** Opening Given records block **
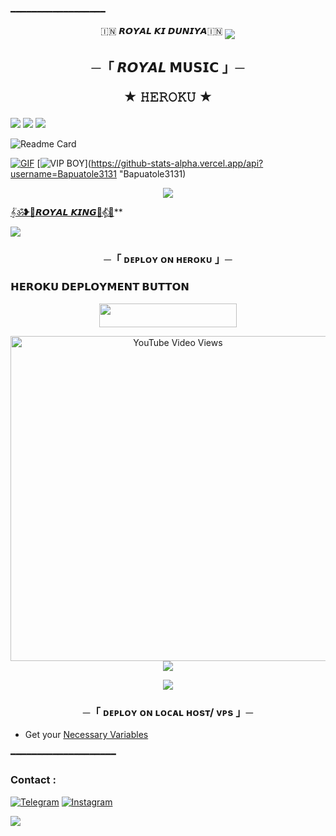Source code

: ━━━━━━━━━━━━━━━━━━
<p align="center">
🇮🇳 𝙍𝙊𝙔𝘼𝙇 𝙆𝙄 𝘿𝙐𝙉𝙄𝙔𝘼🇮🇳

<!--
**Bapuatole3131/Royalboy** is a ✨ _special_ ✨ repository because its `README.md` (this file) appears on your GitHub profile.

<p align="center">
    <b>ᴠɪsɪᴛᴏʀs</b><br>
 -->    <img align="middle" src="https://profile-counter.glitch.me/Bapuatole3131/count.svg" />
</p>



<h2 align="center">
    ─「 𝙍𝙊𝙔𝘼𝙇 𝗠𝗨𝗦𝗜𝗖 」─

★ 𝙷𝙴𝚁𝙾𝙺𝚄  ★
</h2>
<img src="https://readme-typing-svg.herokuapp.com?color=FF0000&width=420&lines=♦𝙍𝙊𝙔𝘼𝙇+𝙆𝙄𝙉𝙂+𝙆𝙄𝙉𝙂 𝙷𝙴𝚁𝙾𝙺𝚄♦;♨️+𝙽𝙾+𝙷𝙴𝚁𝙾𝙺𝚄+𝙱𝙰𝙽+𝙸𝚂𝚂𝚄𝙴+𝙰𝙻𝚂𝙾+𝚅𝙿𝚂+𝙳𝙴𝙿𝙻𝙾𝚈+📍+𝙿𝚁𝙴𝚂𝙴𝙽𝚃;🎭+𝙿𝙾𝚆𝙴𝚁𝙳+𝙱𝚈+𝙍𝙊𝙔𝘼𝙇 𝙆𝙄𝙉𝙂 👑+🎭">


<img src="https://user-images.githubusercontent.com/73097560/115834477-dbab4500-a447-11eb-908a-139a6edaec5c.gif"> 
<img src="https://user-images.githubusercontent.com/73097560/115834477-dbab4500-a447-11eb-908a-139a6edaec5c.gif">

![Readme Card](https://github-readme-stats.vercel.app/api/pin/?username=Bapuatole3131&repo=Royalboy&theme=flag-india)

[![GIF](https://github.com/Bapuatole3131/Royalboyblob/main/Bapuatole3131.gif)](https://github.com/Bapuatole3131)
   [![VIP BOY](https://github-stats-alpha.vercel.app/api?username=Bapuatole3131 "Bapuatole3131")](https://github-stats-alpha.vercel.app/api?username=Bapuatole3131 "Bapuatole3131)


<p align="center">
  <img src="https://graph.org/file/4c2690ce34477d4d99705.jpg">
</p>

 [𝄟ॐ❥👑𝙍𝙊𝙔𝘼𝙇 𝙆𝙄𝙉𝙂👑𝄟⃟🥀](https://t.me/royal_ki_duniya_ll)**



<img src="https://readme-typing-svg.herokuapp.com?color=FF0000&width=420&lines=⚠️𝙍𝙊𝙔𝘼𝙇+𝗧𝗛𝗜𝗦+𝗥𝗘𝗣𝗢+𝗙𝗜𝗥𝗦𝗧𝗟𝗬⚠️">


<h3 align="center">
    ─「 ᴅᴇᴩʟᴏʏ ᴏɴ ʜᴇʀᴏᴋᴜ 」─

<h3> 𝗛𝗘𝗥𝗢𝗞𝗨 𝗗𝗘𝗣𝗟𝗢𝗬𝗠𝗘𝗡𝗧 𝗕𝗨𝗧𝗧𝗢𝗡 </h3>
</h3>

<p align="center"><a href="https://dashboard.heroku.com/new?template=https://github.com/THE-VIP-BOY-OP/VIP-MUSIC"> <img src="https://img.shields.io/badge/Deploy%20On%20Heroku-bringle?style=for-the-badge&logo=heroku" width="220" height="38.45"/></a></p>
<p align="center"><a href="https://dashboard.heroku.com/new?template=https://github.com/THE-VIP-BOY-OP/VIP-MUSIC"> <img src="https://graph.org/file/7758e15f135e166b8637d.jpg" width="520" height="
## 𝐇𝐨𝐰 𝐓𝐨 𝐃𝐞𝐩𝐥𝐨𝐲 𝐓𝐮𝐭𝐨𝐫𝐢𝐚𝐥 𝐕𝐢𝐝𝐞𝐨 𝐎𝐧 𝐘𝐨𝐮𝐭𝐮𝐛𝐞 📺

- [![YouTube Video Views](https://www.instagram.com/cute_dpzz_girl_boy_/)

<img src="https://readme-typing-svg.herokuapp.com?color=FF0000&width=420&lines=⚠️𝐈𝐟+𝐀𝐧𝐲+𝐄𝐫𝐫𝐨𝐫+𝐓𝐡𝐞𝐧+𝐒𝐞𝐧𝐝+𝐄𝐫𝐫𝐨𝐫+𝐈𝐧+𝙍𝙊𝙔𝘼𝙇+𝐃𝐦+...">
<p align="center">
<a href="https://t.me/royal_ki_duniya_ll"><img src="https://img.shields.io/badge/-☆𝐃𝐌 𝐓𝐎 𝙍𝙊𝙔𝘼𝙇 𝙆𝙄𝙉𝙂%20☆-blue.svg?style=for-the-badge&logo=Telegram"></a>
</p>
<h3 align="center">
    ─「 ᴅᴇᴩʟᴏʏ ᴏɴ ʟᴏᴄᴀʟ ʜᴏsᴛ/ ᴠᴘs 」─
</h3>

- Get your [Necessary Variables]([https://github.com/Bapuatole3131/Royalboy](https://github.com/Bapuatole3131/Royalboy)/blob/master/sample.env)

━━━━━━━━━━━━━━━━━━━━
### Contact :
<a href="https://t.me/royal_ki_duniya_ll"><img title="Telegram" src="https://img.shields.io/badge/Telegram-%23000000.svg?&style=for-the-badge&logo=telegram&logoColor=61DAFB"></a>
<a href="https://instagram.com/cute_dpzz_girl_boy_"><img title="Instagram" src="https://img.shields.io/badge/instagram-%23E4405F.svg?&style=for-the-badge&logo=instagram&logoColor=white"></a>

<img src="https://user-images.githubusercontent.com/73097560/115834477-dbab4500-a447-11eb-908a-139a6edaec5c.gif">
** Closing Given records block **
With "template" as the search string, filter the records and return each line that has it.

<p align="center"><a href="https://dashboard.heroku.com/new?template=https://github.com/THE-VIP-BOY-OP/VIP-MUSIC"> <img src="https://img.shields.io/badge/Deploy%20On%20Heroku-bringle?style=for-the-badge&logo=heroku" width="220" height="38.45"/></a></p>
<p align="center"><a href="https://dashboard.heroku.com/new?template=https://github.com/THE-VIP-BOY-OP/VIP-MUSIC"> <img src="https://graph.org/file/7758e15f135e166b8637d.jpg" width="520" height="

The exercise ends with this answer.